I came to find out my daughter had thought something mean and ugly about another person at the gym. Now her sensitive little conscience was mauling her. Being bothered when you do something wrong is good, but her conscience wasn’t just pricking her, it was beating her over the head with a mallet. She felt guilty, shamed, and hopeless as only emotional little girls can. (This isn’t a slight against the female sex. Rather it’s a recognition that most men have the emotional capacity of tadpoles).
My daughter was overwhelmed with thoughts of guilt and was feeling that she was some sort of hopeless, horrible person who thought mean things about other people. She cried uncontrollably. What were we, as parents, to do?
My daughter doesn’t know it, but she’s entered the stage in her life where she has to now play the game. It’s a game we all have to play. Some of us start earlier than others, but everyone has to play eventually. Unfortunately this game doesn’t ever stop. We have to play until we die. There’s no opting out and no substitutions. Adam and Eve were the first to play, and man has been playing ever since.
In our lives we are ever surrounded, bombarded, and flooded with information, thoughts, and feelings. We are told how one should dress and feel, what is pretty, trendy, and valuable. We’re told what is good, bad, and ugly in the world in which we live. Thoughts about life, sex, money, purpose, and rightness are sprayed all over us like sprinkler watering a lawn.
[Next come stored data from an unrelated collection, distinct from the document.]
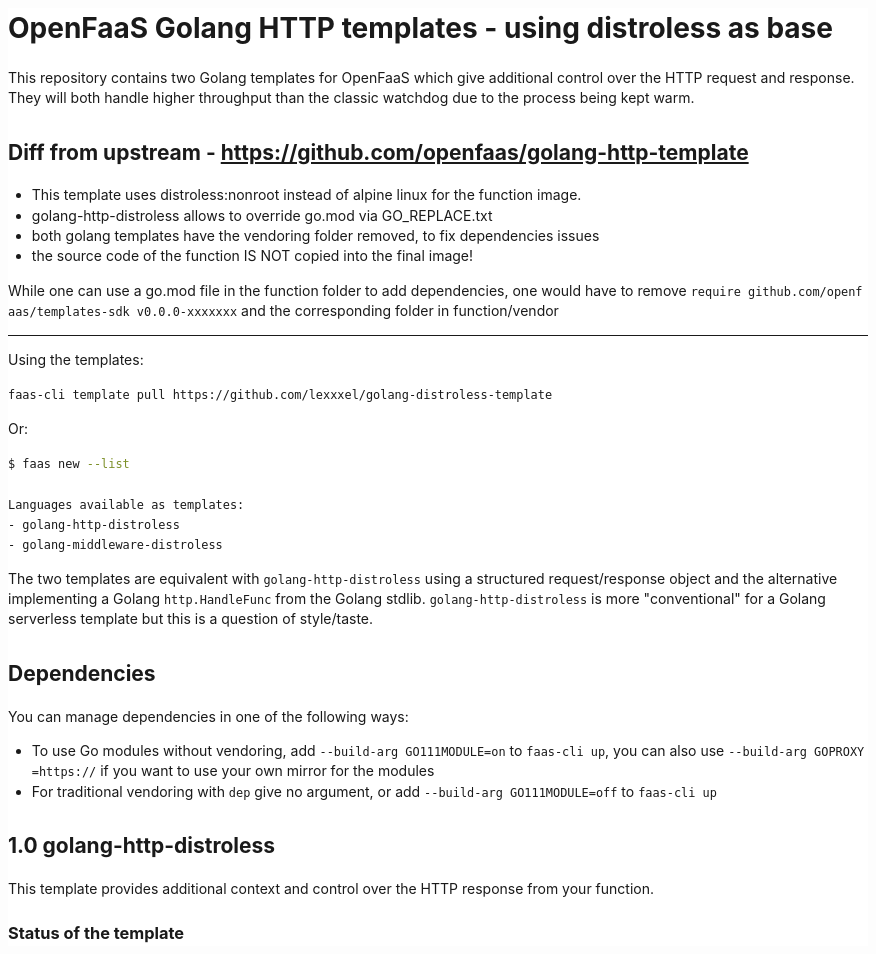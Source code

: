 OpenFaaS Golang HTTP templates - using distroless as base
=============================================

This repository contains two Golang templates for OpenFaaS which give additional control over the HTTP request and response. They will both handle higher throughput than the classic watchdog due to the process being kept warm.

## Diff from upstream - https://github.com/openfaas/golang-http-template

- This template uses distroless:nonroot instead of alpine linux for the function image.
- golang-http-distroless allows to override go.mod via GO_REPLACE.txt
- both golang templates have the vendoring folder removed, to fix dependencies issues
- the source code of the function IS NOT copied into the final image!

While one can use a go.mod file in the function folder to add dependencies, one would have to remove `require github.com/openfaas/templates-sdk v0.0.0-xxxxxxx` and the corresponding folder in function/vendor 

----------------------------------------------

Using the templates:

```bash
faas-cli template pull https://github.com/lexxxel/golang-distroless-template
```

Or:

```bash
$ faas new --list

Languages available as templates:
- golang-http-distroless
- golang-middleware-distroless
```

The two templates are equivalent with `golang-http-distroless` using a structured request/response object and the alternative implementing a Golang `http.HandleFunc` from the Golang stdlib. `golang-http-distroless` is more "conventional" for a Golang serverless template but this is a question of style/taste.

## Dependencies

You can manage dependencies in one of the following ways:

* To use Go modules without vendoring, add `--build-arg GO111MODULE=on` to `faas-cli up`, you can also use `--build-arg GOPROXY=https://` if you want to use your own mirror for the modules
* For traditional vendoring with `dep` give no argument, or add `--build-arg GO111MODULE=off` to `faas-cli up`

## 1.0 golang-http-distroless

This template provides additional context and control over the HTTP response from your function.

### Status of the template
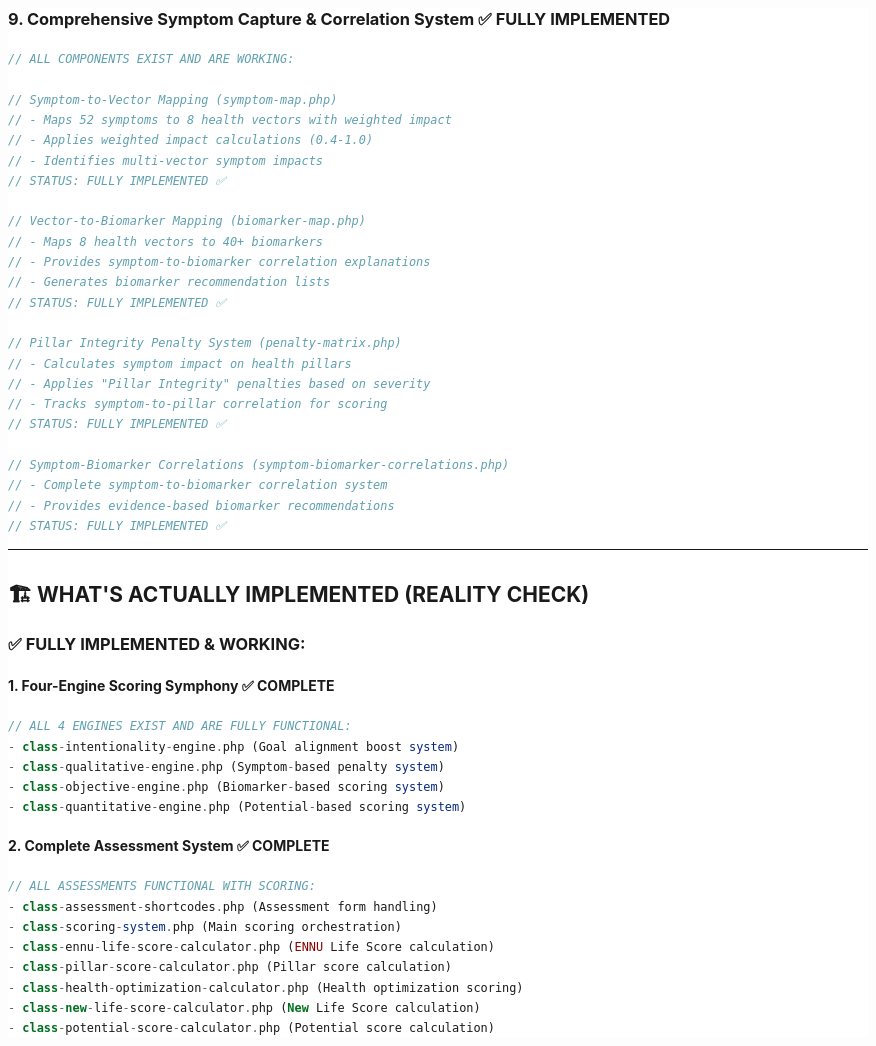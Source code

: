 ### **9. Comprehensive Symptom Capture & Correlation System** ✅ **FULLY IMPLEMENTED**
```php
// ALL COMPONENTS EXIST AND ARE WORKING:

// Symptom-to-Vector Mapping (symptom-map.php)
// - Maps 52 symptoms to 8 health vectors with weighted impact
// - Applies weighted impact calculations (0.4-1.0)
// - Identifies multi-vector symptom impacts
// STATUS: FULLY IMPLEMENTED ✅

// Vector-to-Biomarker Mapping (biomarker-map.php)
// - Maps 8 health vectors to 40+ biomarkers
// - Provides symptom-to-biomarker correlation explanations
// - Generates biomarker recommendation lists
// STATUS: FULLY IMPLEMENTED ✅

// Pillar Integrity Penalty System (penalty-matrix.php)
// - Calculates symptom impact on health pillars
// - Applies "Pillar Integrity" penalties based on severity
// - Tracks symptom-to-pillar correlation for scoring
// STATUS: FULLY IMPLEMENTED ✅

// Symptom-Biomarker Correlations (symptom-biomarker-correlations.php)
// - Complete symptom-to-biomarker correlation system
// - Provides evidence-based biomarker recommendations
// STATUS: FULLY IMPLEMENTED ✅
```

---

## 🏗️ **WHAT'S ACTUALLY IMPLEMENTED (REALITY CHECK)**

### **✅ FULLY IMPLEMENTED & WORKING:**

#### **1. Four-Engine Scoring Symphony** ✅ **COMPLETE**
```php
// ALL 4 ENGINES EXIST AND ARE FULLY FUNCTIONAL:
- class-intentionality-engine.php (Goal alignment boost system)
- class-qualitative-engine.php (Symptom-based penalty system)  
- class-objective-engine.php (Biomarker-based scoring system)
- class-quantitative-engine.php (Potential-based scoring system)
```

#### **2. Complete Assessment System** ✅ **COMPLETE**
```php
// ALL ASSESSMENTS FUNCTIONAL WITH SCORING:
- class-assessment-shortcodes.php (Assessment form handling)
- class-scoring-system.php (Main scoring orchestration)
- class-ennu-life-score-calculator.php (ENNU Life Score calculation)
- class-pillar-score-calculator.php (Pillar score calculation)
- class-health-optimization-calculator.php (Health optimization scoring)
- class-new-life-score-calculator.php (New Life Score calculation)
- class-potential-score-calculator.php (Potential score calculation)
```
The game could go by various names, but I like to call it the “What is True?” game. Our role in the game is to determine, among all we hear, what is true. Whether or not we “win” the game is determined by how we sift through all of the information we’re inundated with to live by what is really true.
The psalmist said, “Your word is a lamp to my feet and a light to my path,” (Ps. 119:105). Paul told the Romans, “Do not be conformed to this world, but be transformed by the renewal of your mind, that by testing you may discern what is the will of God, what is good and acceptable and perfect,” (Rom. 12:2). Our challenge in the game is to sift our thoughts and feelings through the filter of the Scriptures so we may walk in the truth and not be deceived by the lies of the world.
Adam and Eve were the first to fail in this game. They believed the lies of the serpent. They believed God wasn’t good and that he was holding out on them. What did they get for losing the game? Sin entered the world and the hearts of men. Oh boy! Sin! Death! Corruption! It’s more exciting than the Price is Right…that is, if the Price is Right gave bad prizes…and if Bob Barker was the devil…never mind, bad illustration.
So what is my daughter to do? How do my wife and I help her win the game? We remind her of truth: there is no condemnation for those who are in Christ Jesus, (Rom. 8:1), God is faithful to forgive us when we confess our sins to him, (1 John 1:9), and nothing can separate us from the love of God in Christ Jesus, (Rom. 8:38-39). We remind her, so even at a young age, she can begin to play and win the game.
So how are you doing in the game? Ask yourself what is the truth about marriage, life, sexuality, success, purpose, money, and fulfillment. What has God said? What is the serpent saying? How can you better prepare yourself to win the game?
“Therefore gird up the loins of your mind, be sober, and rest your hope fully on the grace that is to be brought to you at the revelation of Jesus Christ,” (1 Peter 1:13, NKJV).
And remember to watch out for raisin goo.